Count Your Blessings - And Costs
The checklist above may help get you started, but let's dive a little deeper by playing out an example. Let's say Beth and Larry recently married, and are excited to start a family soon. Beth wouldn't mind a pair of small, well-behaved boys, and Larry wants to repopulate Earth. While they'll probably need to meet in the middle on number of children, there is the sheer cost of raising children. Using the USDA statistic above, the average annual costs for one child is $12,978 per year. Using rough numbers, let's say two children would cost $25,000 per year. And Larry wants more?!?!
If Larry and Beth's annual household take-home pay is $84,000, that's over 20% of your money to raising one child. Based on my own experience, the second child does not cost as much through the power of hand-me-downs, so let's pretend you're only spending $10,000/year on a second child. You're now putting 38% of your income towards the little ones.
Below is their budget including the cost for their first child. As you can see, they are in pretty good shape with #1, with money left over even after building up an emergency fund.

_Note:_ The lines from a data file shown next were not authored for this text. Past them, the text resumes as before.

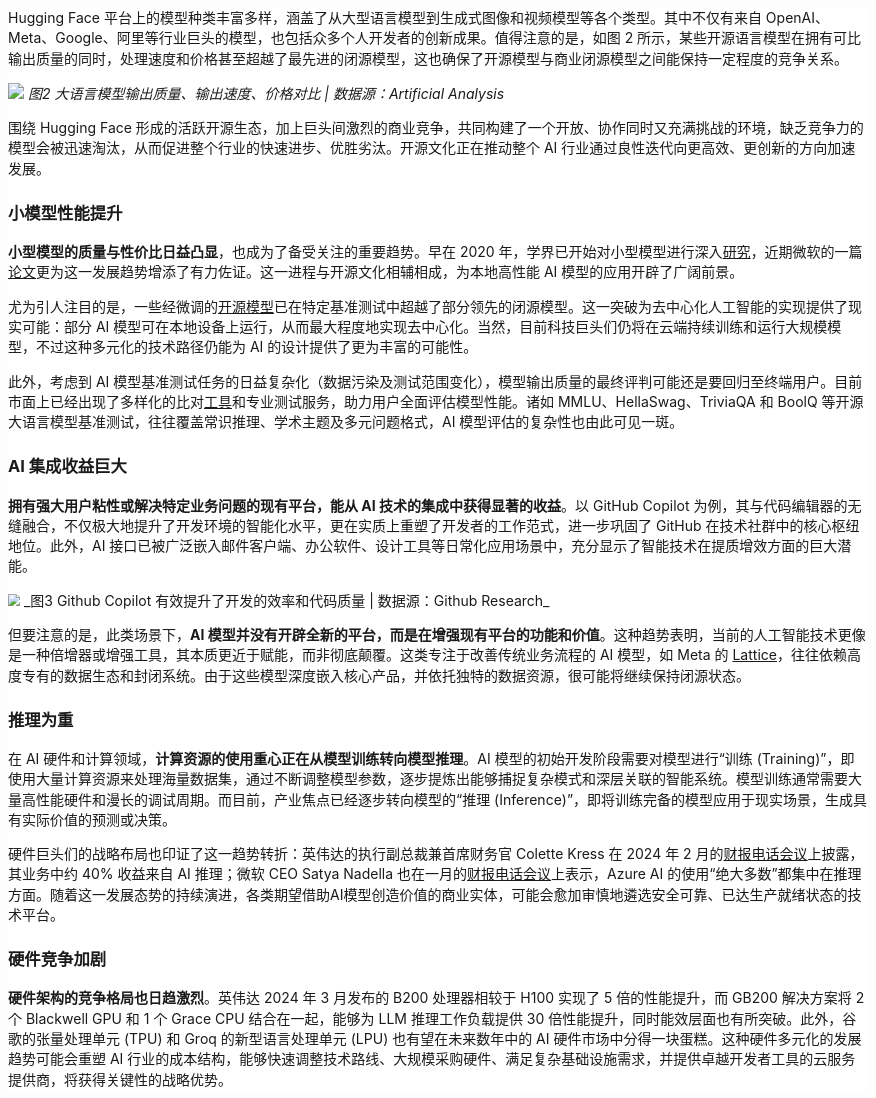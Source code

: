 Hugging Face 平台上的模型种类丰富多样，涵盖了从大型语言模型到生成式图像和视频模型等各个类型。其中不仅有来自 OpenAI、Meta、Google、阿里等行业巨头的模型，也包括众多个人开发者的创新成果。值得注意的是，如图 2 所示，某些开源语言模型在拥有可比输出质量的同时，处理速度和价格甚至超越了最先进的闭源模型，这也确保了开源模型与商业闭源模型之间能保持一定程度的竞争关系。

![](https://fanwb.oss-cn-beijing.aliyuncs.com/img/1720612772358.png)
_图2 大语言模型输出质量、输出速度、价格对比 | 数据源：Artificial Analysis_

围绕 Hugging Face 形成的活跃开源生态，加上巨头间激烈的商业竞争，共同构建了一个开放、协作同时又充满挑战的环境，缺乏竞争力的模型会被迅速淘汰，从而促进整个行业的快速进步、优胜劣汰。开源文化正在推动整个 AI 行业通过良性迭代向更高效、更创新的方向加速发展。

### 小模型性能提升

**小型模型的质量与性价比日益凸显**，也成为了备受关注的重要趋势。早在 2020 年，学界已开始对小型模型进行深入[研究](https://arxiv.org/abs/2009.07118)，近期微软的一篇[论文](https://arxiv.org/pdf/2402.17764)更为这一发展趋势增添了有力佐证。这一进程与开源文化相辅相成，为本地高性能 AI 模型的应用开辟了广阔前景。

尤为引人注目的是，一些经微调的[开源模型](https://arxiv.org/abs/2304.12244)已在特定基准测试中超越了部分领先的闭源模型。这一突破为去中心化人工智能的实现提供了现实可能：部分 AI 模型可在本地设备上运行，从而最大程度地实现去中心化。当然，目前科技巨头们仍将在云端持续训练和运行大规模模型，不过这种多元化的技术路径仍能为 AI 的设计提供了更为丰富的可能性。

此外，考虑到 AI 模型基准测试任务的日益复杂化（数据污染及测试范围变化），模型输出质量的最终评判可能还是要回归至终端用户。目前市面上已经出现了多样化的比对[工具](https://sdk.vercel.ai/)和专业测试服务，助力用户全面评估模型性能。诸如 MMLU、HellaSwag、TriviaQA 和 BoolQ 等开源大语言模型基准测试，往往覆盖常识推理、学术主题及多元问题格式，AI 模型评估的复杂性也由此可见一斑。

### AI 集成收益巨大

**拥有强大用户粘性或解决特定业务问题的现有平台，能从 AI 技术的集成中获得显著的收益**。以 GitHub Copilot 为例，其与代码编辑器的无缝融合，不仅极大地提升了开发环境的智能化水平，更在实质上重塑了开发者的工作范式，进一步巩固了 GitHub 在技术社群中的核心枢纽地位。此外，AI 接口已被广泛嵌入邮件客户端、办公软件、设计工具等日常化应用场景中，充分显示了智能技术在提质增效方面的巨大潜能。

<img src="https://fanwb.oss-cn-beijing.aliyuncs.com/img/1920x1080-4.webp" style="zoom: 75%;" />
_图3 Github Copilot 有效提升了开发的效率和代码质量 | 数据源：Github Research_

但要注意的是，此类场景下，**AI 模型并没有开辟全新的平台，而是在增强现有平台的功能和价值**。这种趋势表明，当前的人工智能技术更像是一种倍增器或增强工具，其本质更近于赋能，而非彻底颠覆。这类专注于改善传统业务流程的 AI 模型，如 Meta 的 [Lattice](https://ai.meta.com/blog/ai-ads-performance-efficiency-meta-lattice/?utm_source=twitter&utm_medium=organic_social&utm_campaign=blog&utm_content=thread)，往往依赖高度专有的数据生态和封闭系统。由于这些模型深度嵌入核心产品，并依托独特的数据资源，很可能将继续保持闭源状态。

### 推理为重

在 AI 硬件和计算领域，**计算资源的使用重心正在从模型训练转向模型推理**。AI 模型的初始开发阶段需要对模型进行“训练 (Training)”，即使用大量计算资源来处理海量数据集，通过不断调整模型参数，逐步提炼出能够捕捉复杂模式和深层关联的智能系统。模型训练通常需要大量高性能硬件和漫长的调试周期。而目前，产业焦点已经逐步转向模型的“推理 (Inference)”，即将训练完备的模型应用于现实场景，生成具有实际价值的预测或决策。

硬件巨头们的战略布局也印证了这一趋势转折：英伟达的执行副总裁兼首席财务官 Colette Kress 在 2024 年 2 月的[财报电话会议](https://finance.yahoo.com/news/q4-2024-nvidia-corp-earnings-123737865.html)上披露，其业务中约 40% 收益来自 AI 推理；微软 CEO Satya Nadella 也在一月的[财报电话会议](https://www.fool.com/earnings/call-transcripts/2024/01/31/microsoft-msft-q2-2024-earnings-call-transcript/)上表示，Azure AI 的使用“绝大多数”都集中在推理方面。随着这一发展态势的持续演进，各类期望借助AI模型创造价值的商业实体，可能会愈加审慎地遴选安全可靠、已达生产就绪状态的技术平台。

### 硬件竞争加剧

**硬件架构的竞争格局也日趋激烈**。英伟达 2024 年 3 月发布的 B200 处理器相较于 H100 实现了 5 倍的性能提升，而 GB200 解决方案将 2 个 Blackwell GPU 和 1 个 Grace CPU 结合在一起，能够为 LLM 推理工作负载提供 30 倍性能提升，同时能效层面也有所突破。此外，谷歌的张量处理单元 (TPU) 和 Groq 的新型语言处理单元 (LPU) 也有望在未来数年中的 AI 硬件市场中分得一块蛋糕。这种硬件多元化的发展趋势可能会重塑 AI 行业的成本结构，能够快速调整技术路线、大规模采购硬件、满足复杂基础设施需求，并提供卓越开发者工具的云服务提供商，将获得关键性的战略优势。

Now, let's go for that second child! I've plugged in the extra $10,000, and look at the difference:
Beth and Larry went from a very comfortable situation to operating at a loss. And how would this play out in real life? Of course, the emergency fund would cease to exist - the contributions would stop and withdrawals would begin. Over time, credit card debt would likely build up, and suddenly our happy family is struggling to get by. Forget Larry's football team of children!
Thrift
Good parenting requires a multitude of skill sets. You're job duties include teacher, disciplinarian, playmate, housekeeper, and chef just to name a few! When it comes to finances, I highly encourage parents to be savvy shoppers when buying childhood goods. Short-term items like toys, books, clothes, etc. can be found on various online marketplaces or rummage sales if your looking to tighten up your family finances. If you're lucky, you may have friends, family or neighbors with older children who can supply a steady stream of hand-me-downs to help your family. Of course, the courteous thing to do is pay it forward once your family no longer needs the items. Buying all of these items new gets very costly, especially considering the short time frame of use. This doesn't mean you have to go full-on Macklemore. Just be selective in what you buy relative to your budget.